## What is required
As the answer, give exactly the lines of the records below from the one with "A Laravel &" through the one with "- **Inteligência Artificial", ends included and pictures left out.

## Available records
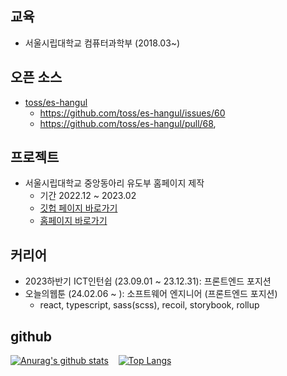 ## 교육

- 서울시립대학교 컴퓨터과학부 (2018.03~)

## 오픈 소스

- [toss/es-hangul](https://github.com/toss/es-hangul)
  - https://github.com/toss/es-hangul/issues/60
  - https://github.com/toss/es-hangul/pull/68,

## 프로젝트

- 서울시립대학교 중앙동아리 유도부 홈페이지 제작 
  - 기간 2022.12 ~ 2023.02
  - [깃헙 페이지 바로가기](https://github.com/uos-judo-jiho)
  - [홈페이지 바로가기](https://uosjudo.com/)
 
## 커리어

- 2023하반기 ICT인턴쉽 (23.09.01 ~ 23.12.31): 프론트엔드 포지션
- 오늘의웹툰 (24.02.06 ~ ): 소프트웨어 엔지니어 (프론트엔드 포지션)
  - react, typescript, sass(scss), recoil, storybook, rollup

## github

<p dir="auto">

[![Anurag's github stats](https://github-readme-stats.vercel.app/api?username=99mini)](https://github.com/anuraghazra/github-readme-stats)
&nbsp;&nbsp;
[![Top Langs](https://github-readme-stats.vercel.app/api/top-langs/?username=99mini&layout=donut)](https://github.com/anuraghazra/github-readme-stats)
  
</p>
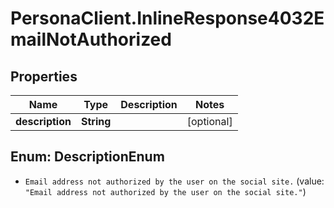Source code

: # PersonaClient.InlineResponse4032EmailNotAuthorized

## Properties
Name | Type | Description | Notes
------------ | ------------- | ------------- | -------------
**description** | **String** |  | [optional] 


<a name="DescriptionEnum"></a>
## Enum: DescriptionEnum


* `Email address not authorized by the user on the social site.` (value: `"Email address not authorized by the user on the social site."`)




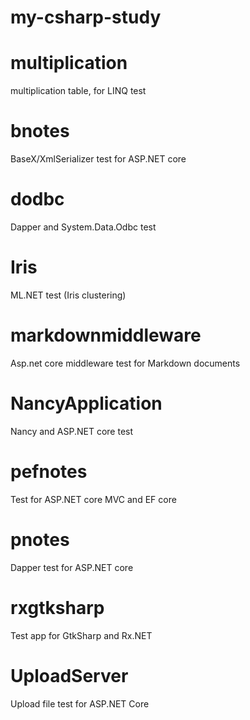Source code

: my-csharp-study
=====

# multiplication
multiplication table, for LINQ test

# bnotes
BaseX/XmlSerializer test for ASP.NET core 

# dodbc
Dapper and System.Data.Odbc test

# Iris
ML.NET test (Iris clustering)

# markdownmiddleware
Asp.net core middleware test for Markdown documents 

# NancyApplication
Nancy and ASP.NET core test 

# pefnotes
Test for ASP.NET core MVC and EF core

# pnotes
Dapper test for ASP.NET core

# rxgtksharp
Test app for GtkSharp and Rx.NET 

# UploadServer
Upload file test for ASP.NET Core

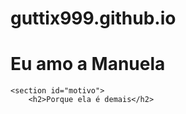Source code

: # guttix999.github.io 
</head>
<corpo>
	<cabeçalho>
		<h1>Eu amo a Manuela</h1>

	<section id="motivo">
		<h2>Porque ela é demais</h2>
		
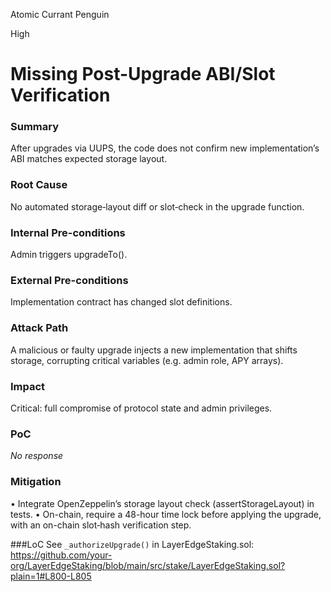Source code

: Atomic Currant Penguin

High

# Missing Post-Upgrade ABI/Slot Verification

### Summary

After upgrades via UUPS, the code does not confirm new implementation’s ABI matches expected storage layout.

### Root Cause

No automated storage‐layout diff or slot‐check in the upgrade function.

### Internal Pre-conditions

Admin triggers upgradeTo().

### External Pre-conditions

Implementation contract has changed slot definitions.

### Attack Path

A malicious or faulty upgrade injects a new implementation that shifts storage, corrupting critical variables (e.g. admin role, APY arrays).

### Impact

Critical: full compromise of protocol state and admin privileges.

### PoC

_No response_

### Mitigation

• Integrate OpenZeppelin’s storage layout check (assertStorageLayout) in tests.
• On-chain, require a 48-hour time lock before applying the upgrade, with an on-chain slot‐hash verification step.

###LoC
See `_authorizeUpgrade()` in LayerEdgeStaking.sol: 
https://github.com/your-org/LayerEdgeStaking/blob/main/src/stake/LayerEdgeStaking.sol?plain=1#L800-L805 

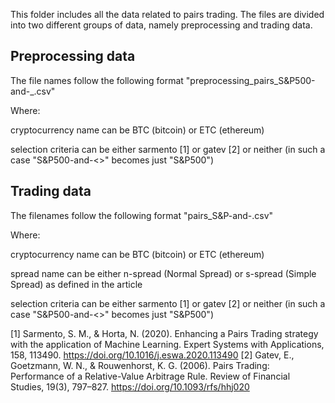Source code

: This folder includes all the data related to pairs trading. The files are divided into two different groups of data, namely preprocessing and trading data.

## Preprocessing data
The file names follow the following format "preprocessing_pairs_S&P500-and-<cryptocurrency name>_<selection criteria>.csv"
  
  Where:
  
  cryptocurrency name can be BTC (bitcoin) or ETC (ethereum)
  
  selection criteria can be either sarmento [1] or gatev [2] or neither (in such a case "S&P500-and-<>" becomes just "S&P500")

## Trading data
The filenames follow the following format "pairs_S&P-and-<cryptocurrency name>_<spread name>_<selection criteria>.csv"
  
  Where:
  
  cryptocurrency name can be BTC (bitcoin) or ETC (ethereum)
  
  spread name can be either n-spread (Normal Spread) or s-spread (Simple Spread) as defined in the article
  
  selection criteria can be either sarmento [1] or gatev [2] or neither (in such a case "S&P500-and-<>" becomes just "S&P500")

  
  [1] Sarmento, S. M., & Horta, N. (2020). Enhancing a Pairs Trading strategy with the application of Machine Learning. Expert Systems with Applications, 158, 113490. https://doi.org/10.1016/j.eswa.2020.113490
  [2] Gatev, E., Goetzmann, W. N., & Rouwenhorst, K. G. (2006). Pairs Trading: Performance of a Relative-Value Arbitrage Rule. Review of Financial Studies, 19(3), 797–827. https://doi.org/10.1093/rfs/hhj020
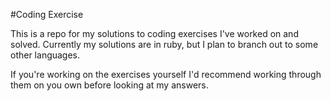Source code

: #Coding Exercise

<p>This is a repo for my solutions to coding exercises I've worked on and solved. Currently my solutions are in ruby, but I plan to branch out to some other languages.</p>

<p>If you're working on the exercises yourself I'd recommend working through them on you own before looking at my answers.</p>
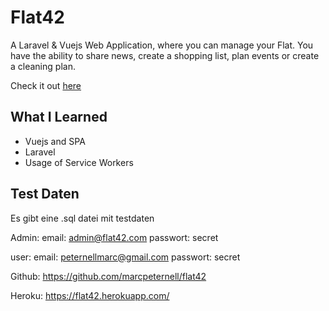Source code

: # Flat42
A Laravel & Vuejs Web Application, where you can manage your Flat. You have the ability to share news, create a shopping list, plan events or create a cleaning plan.

Check it out [here](https://flat42.herokuapp.com/)


## What I Learned
* Vuejs and SPA
* Laravel
* Usage of Service Workers

## Test Daten
Es gibt eine .sql datei mit testdaten

Admin: 
email: admin@flat42.com
passwort: secret

user: 
email: peternellmarc@gmail.com
passwort: secret

Github: https://github.com/marcpeternell/flat42

Heroku: https://flat42.herokuapp.com/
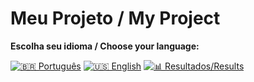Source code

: # Meu Projeto / My Project

**Escolha seu idioma / Choose your language:**

[![🇧🇷 Português](https://img.shields.io/badge/Português-green)](README/README.pt.md)   [![🇺🇸 English](https://img.shields.io/badge/English-blue)](README/README.en.md)   [![📊 Resultados/Results](https://img.shields.io/badge/Results-grey)](README/RESULTS.md)
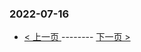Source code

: ### 2022-07-16 
 

- [ < 上一页 ](https://github.com/able8/weibo-hot-record/blob/master/2022-07-15.md) -------- [ 下一页 > ](https://github.com/able8/weibo-hot-record/blob/master/2022-07-17.md)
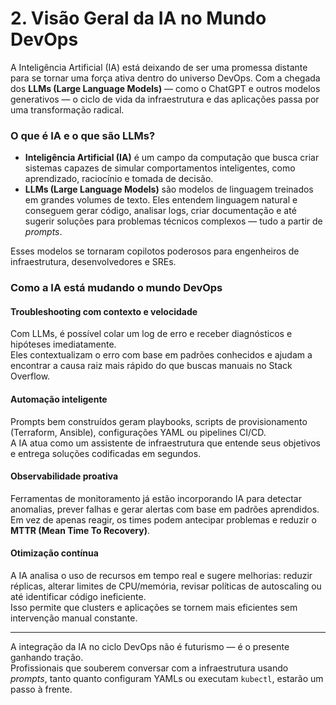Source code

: # 2. Visão Geral da IA no Mundo DevOps

A Inteligência Artificial (IA) está deixando de ser uma promessa distante para se tornar uma força ativa dentro do universo DevOps. Com a chegada dos **LLMs (Large Language Models)** — como o ChatGPT e outros modelos generativos — o ciclo de vida da infraestrutura e das aplicações passa por uma transformação radical.

###  O que é IA e o que são LLMs?

- **Inteligência Artificial (IA)** é um campo da computação que busca criar sistemas capazes de simular comportamentos inteligentes, como aprendizado, raciocínio e tomada de decisão.
- **LLMs (Large Language Models)** são modelos de linguagem treinados em grandes volumes de texto. Eles entendem linguagem natural e conseguem gerar código, analisar logs, criar documentação e até sugerir soluções para problemas técnicos complexos — tudo a partir de *prompts*.

Esses modelos se tornaram copilotos poderosos para engenheiros de infraestrutura, desenvolvedores e SREs.

###  Como a IA está mudando o mundo DevOps

####  Troubleshooting com contexto e velocidade

Com LLMs, é possível colar um log de erro e receber diagnósticos e hipóteses imediatamente.  
Eles contextualizam o erro com base em padrões conhecidos e ajudam a encontrar a causa raiz mais rápido do que buscas manuais no Stack Overflow.

#### Automação inteligente

Prompts bem construídos geram playbooks, scripts de provisionamento (Terraform, Ansible), configurações YAML ou pipelines CI/CD.  
A IA atua como um assistente de infraestrutura que entende seus objetivos e entrega soluções codificadas em segundos.

####  Observabilidade proativa

Ferramentas de monitoramento já estão incorporando IA para detectar anomalias, prever falhas e gerar alertas com base em padrões aprendidos.  
Em vez de apenas reagir, os times podem antecipar problemas e reduzir o **MTTR (Mean Time To Recovery)**.

####  Otimização contínua

A IA analisa o uso de recursos em tempo real e sugere melhorias: reduzir réplicas, alterar limites de CPU/memória, revisar políticas de autoscaling ou até identificar código ineficiente.  
Isso permite que clusters e aplicações se tornem mais eficientes sem intervenção manual constante.

---

A integração da IA no ciclo DevOps não é futurismo — é o presente ganhando tração.  
Profissionais que souberem conversar com a infraestrutura usando *prompts*, tanto quanto configuram YAMLs ou executam `kubectl`, estarão um passo à frente.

## Task output
A Laravel & Vuejs Web Application, where you can manage your Flat. You have the ability to share news, create a shopping list, plan events or create a cleaning plan.

Check it out [here](https://flat42.herokuapp.com/)


## What I Learned
* Vuejs and SPA
* Laravel
* Usage of Service Workers

## Test Daten
Es gibt eine .sql datei mit testdaten

Admin: 
email: admin@flat42.com
passwort: secret

user: 
email: peternellmarc@gmail.com
passwort: secret

Github: https://github.com/marcpeternell/flat42

Heroku: https://flat42.herokuapp.com/
Source code

: # Meu Projeto / My Project

**Escolha seu idioma / Choose your language:**

[![🇧🇷 Português](https://img.shields.io/badge/Português-green)](README/README.pt.md)   [![🇺🇸 English](https://img.shields.io/badge/English-blue)](README/README.en.md)   [![📊 Resultados/Results](https://img.shields.io/badge/Results-grey)](README/RESULTS.md)
Source code

: ### 2022-07-16 
 

- [ < 上一页 ](https://github.com/able8/weibo-hot-record/blob/master/2022-07-15.md) -------- [ 下一页 > ](https://github.com/able8/weibo-hot-record/blob/master/2022-07-17.md)
Source code

: # 2. Visão Geral da IA no Mundo DevOps

A Inteligência Artificial (IA) está deixando de ser uma promessa distante para se tornar uma força ativa dentro do universo DevOps. Com a chegada dos **LLMs (Large Language Models)** — como o ChatGPT e outros modelos generativos — o ciclo de vida da infraestrutura e das aplicações passa por uma transformação radical.

###  O que é IA e o que são LLMs?

- **Inteligência Artificial (IA)** é um campo da computação que busca criar sistemas capazes de simular comportamentos inteligentes, como aprendizado, raciocínio e tomada de decisão.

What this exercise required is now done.